Every line of the material below should be output exactly as written, with the images skipped.
==============================
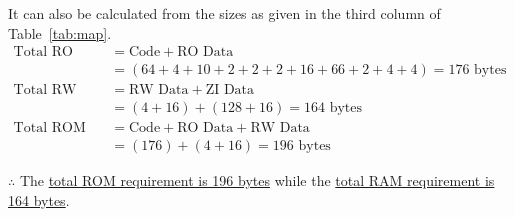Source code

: It can also be calculated from the sizes as given in the third column of Table~\ref{tab:map}.
\begin{align*}
    \text{Total RO size}
     & =
    \text{Code} + \text{RO Data}
    \\ & =
    (64 + 4 + 10 + 2 + 2 + 2 + 16 + 66 + 2 + 4 + 4)
    = 176 \text{ bytes}
    \\
    \text{Total RW size}
     & =
    \text{RW Data} + \text{ZI Data}
    \\ & =
    (4 + 16) + (128 + 16) = 164 \text{ bytes}
    \\
    \text{Total ROM size}
     & =
    \text{Code} + \text{RO Data} + \text{RW Data}
    \\ & =
    (176) + (4 + 16) = 196 \text{ bytes}
\end{align*}

\( \therefore \) The \underline{total ROM requirement is 196 bytes} while the \underline{total RAM requirement is 164 bytes}.
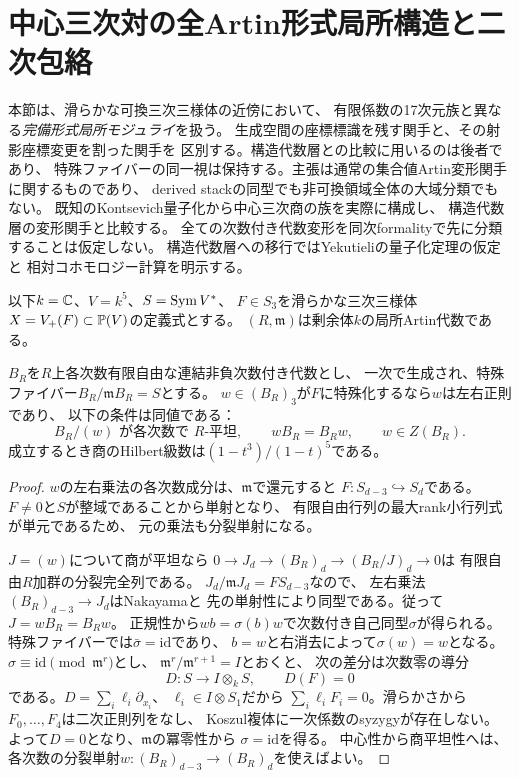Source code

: \section{中心三次対の全Artin形式局所構造と二次包絡}
\label{sec:moduli-artin}
本節は、滑らかな可換三次三様体の近傍において、
有限係数の17次元族と異なる\emph{完備形式局所モジュライ}を扱う。
生成空間の座標標識を残す関手と、その射影座標変更を割った関手を
区別する。構造代数層との比較に用いるのは後者であり、
特殊ファイバーの同一視は保持する。主張は通常の集合値Artin変形関手に関するものであり、
derived stackの同型でも非可換領域全体の大域分類でもない。
既知のKontsevich量子化から中心三次商の族を実際に構成し、
構造代数層の変形関手と比較する。
全ての次数付き代数変形を同次formalityで先に分類することは仮定しない。
構造代数層への移行ではYekutieliの量子化定理の仮定と
相対コホモロジー計算を明示する。

以下$k=\mathbb C$、$V=k^5$、$S=\operatorname{Sym} V^*$、
$F\in S_3$を滑らかな三次三様体
$X=V_+(F)\subset\mathbb P(V)$の定義式とする。
$(R,\mathfrak m)$は剰余体$k$の局所Artin代数である。

\begin{lemma}[平坦な正規三次商は自動的に中心商]
\label{lem:artin-normal-central}
$B_R$を$R$上各次数有限自由な連結非負次数付き代数とし、
一次で生成され、特殊ファイバー$B_R/\mathfrak mB_R=S$とする。
$w\in(B_R)_3$が$F$に特殊化するなら$w$は左右正則であり、
以下の条件は同値である：
\[
 B_R/(w)\text{ が各次数で }R\text{-平坦},\qquad
 wB_R=B_Rw,\qquad
 w\in Z(B_R).
\]
成立するとき商のHilbert級数は$(1-t^3)/(1-t)^5$である。
\end{lemma}
\begin{proof}
$w$の左右乗法の各次数成分は、$\mathfrak m$で還元すると
$F:S_{d-3}\hookrightarrow S_d$である。
$F\ne0$と$S$が整域であることから単射となり、
有限自由行列の最大rank小行列式が単元であるため、
元の乗法も分裂単射になる。

$J=(w)$について商が平坦なら
$0\to J_d\to(B_R)_d\to(B_R/J)_d\to0$は
有限自由$R$加群の分裂完全列である。
$J_d/\mathfrak mJ_d=FS_{d-3}$なので、
左右乗法$(B_R)_{d-3}\to J_d$はNakayamaと
先の単射性により同型である。従って$J=wB_R=B_Rw$。
正規性から$wb=\sigma(b)w$で次数付き自己同型$\sigma$が得られる。
特殊ファイバーでは$\bar\sigma=\mathrm{id}$であり、
$b=w$と右消去によって$\sigma(w)=w$となる。
$\sigma\equiv\mathrm{id}\pmod{\mathfrak m^r}$とし、
$\mathfrak m^r/\mathfrak m^{r+1}=I$とおくと、
次の差分は次数零の導分
\[
 D:S\longrightarrow I\otimes_k S,\qquad
 D(F)=0
\]
である。$D=\sum_i\ell_i\partial_{x_i}$、
$\ell_i\in I\otimes S_1$だから
$\sum_i\ell_iF_i=0$。滑らかさから
$F_0,\ldots,F_4$は二次正則列をなし、
Koszul複体に一次係数のsyzygyが存在しない。
よって$D=0$となり、$\mathfrak m$の冪零性から
$\sigma=\mathrm{id}$を得る。
中心性から商平坦性へは、
各次数の分裂単射$w:(B_R)_{d-3}\to(B_R)_d$を使えばよい。
\end{proof}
==============================
SOLUTION:
Source code

: It can also be calculated from the sizes as given in the third column of Table~\ref{tab:map}.
\begin{align*}
    \text{Total RO size}
     & =
    \text{Code} + \text{RO Data}
    \\ & =
    (64 + 4 + 10 + 2 + 2 + 2 + 16 + 66 + 2 + 4 + 4)
    = 176 \text{ bytes}
    \\
    \text{Total RW size}
     & =
    \text{RW Data} + \text{ZI Data}
    \\ & =
    (4 + 16) + (128 + 16) = 164 \text{ bytes}
    \\
    \text{Total ROM size}
     & =
    \text{Code} + \text{RO Data} + \text{RW Data}
    \\ & =
    (176) + (4 + 16) = 196 \text{ bytes}
\end{align*}

\( \therefore \) The \underline{total ROM requirement is 196 bytes} while the \underline{total RAM requirement is 164 bytes}.
Source code

: \section{中心三次対の全Artin形式局所構造と二次包絡}
\label{sec:moduli-artin}
本節は、滑らかな可換三次三様体の近傍において、
有限係数の17次元族と異なる\emph{完備形式局所モジュライ}を扱う。
生成空間の座標標識を残す関手と、その射影座標変更を割った関手を
区別する。構造代数層との比較に用いるのは後者であり、
特殊ファイバーの同一視は保持する。主張は通常の集合値Artin変形関手に関するものであり、
derived stackの同型でも非可換領域全体の大域分類でもない。
既知のKontsevich量子化から中心三次商の族を実際に構成し、
構造代数層の変形関手と比較する。
全ての次数付き代数変形を同次formalityで先に分類することは仮定しない。
構造代数層への移行ではYekutieliの量子化定理の仮定と
相対コホモロジー計算を明示する。

以下$k=\mathbb C$、$V=k^5$、$S=\operatorname{Sym} V^*$、
$F\in S_3$を滑らかな三次三様体
$X=V_+(F)\subset\mathbb P(V)$の定義式とする。
$(R,\mathfrak m)$は剰余体$k$の局所Artin代数である。

\begin{lemma}[平坦な正規三次商は自動的に中心商]
\label{lem:artin-normal-central}
$B_R$を$R$上各次数有限自由な連結非負次数付き代数とし、
一次で生成され、特殊ファイバー$B_R/\mathfrak mB_R=S$とする。
$w\in(B_R)_3$が$F$に特殊化するなら$w$は左右正則であり、
以下の条件は同値である：
\[
 B_R/(w)\text{ が各次数で }R\text{-平坦},\qquad
 wB_R=B_Rw,\qquad
 w\in Z(B_R).
\]
成立するとき商のHilbert級数は$(1-t^3)/(1-t)^5$である。
\end{lemma}
\begin{proof}
$w$の左右乗法の各次数成分は、$\mathfrak m$で還元すると
$F:S_{d-3}\hookrightarrow S_d$である。
$F\ne0$と$S$が整域であることから単射となり、
有限自由行列の最大rank小行列式が単元であるため、
元の乗法も分裂単射になる。

$J=(w)$について商が平坦なら
$0\to J_d\to(B_R)_d\to(B_R/J)_d\to0$は
有限自由$R$加群の分裂完全列である。
$J_d/\mathfrak mJ_d=FS_{d-3}$なので、
左右乗法$(B_R)_{d-3}\to J_d$はNakayamaと
先の単射性により同型である。従って$J=wB_R=B_Rw$。
正規性から$wb=\sigma(b)w$で次数付き自己同型$\sigma$が得られる。
特殊ファイバーでは$\bar\sigma=\mathrm{id}$であり、
$b=w$と右消去によって$\sigma(w)=w$となる。
$\sigma\equiv\mathrm{id}\pmod{\mathfrak m^r}$とし、
$\mathfrak m^r/\mathfrak m^{r+1}=I$とおくと、
次の差分は次数零の導分
\[
 D:S\longrightarrow I\otimes_k S,\qquad
 D(F)=0
\]
である。$D=\sum_i\ell_i\partial_{x_i}$、
$\ell_i\in I\otimes S_1$だから
$\sum_i\ell_iF_i=0$。滑らかさから
$F_0,\ldots,F_4$は二次正則列をなし、
Koszul複体に一次係数のsyzygyが存在しない。
よって$D=0$となり、$\mathfrak m$の冪零性から
$\sigma=\mathrm{id}$を得る。
中心性から商平坦性へは、
各次数の分裂単射$w:(B_R)_{d-3}\to(B_R)_d$を使えばよい。
\end{proof}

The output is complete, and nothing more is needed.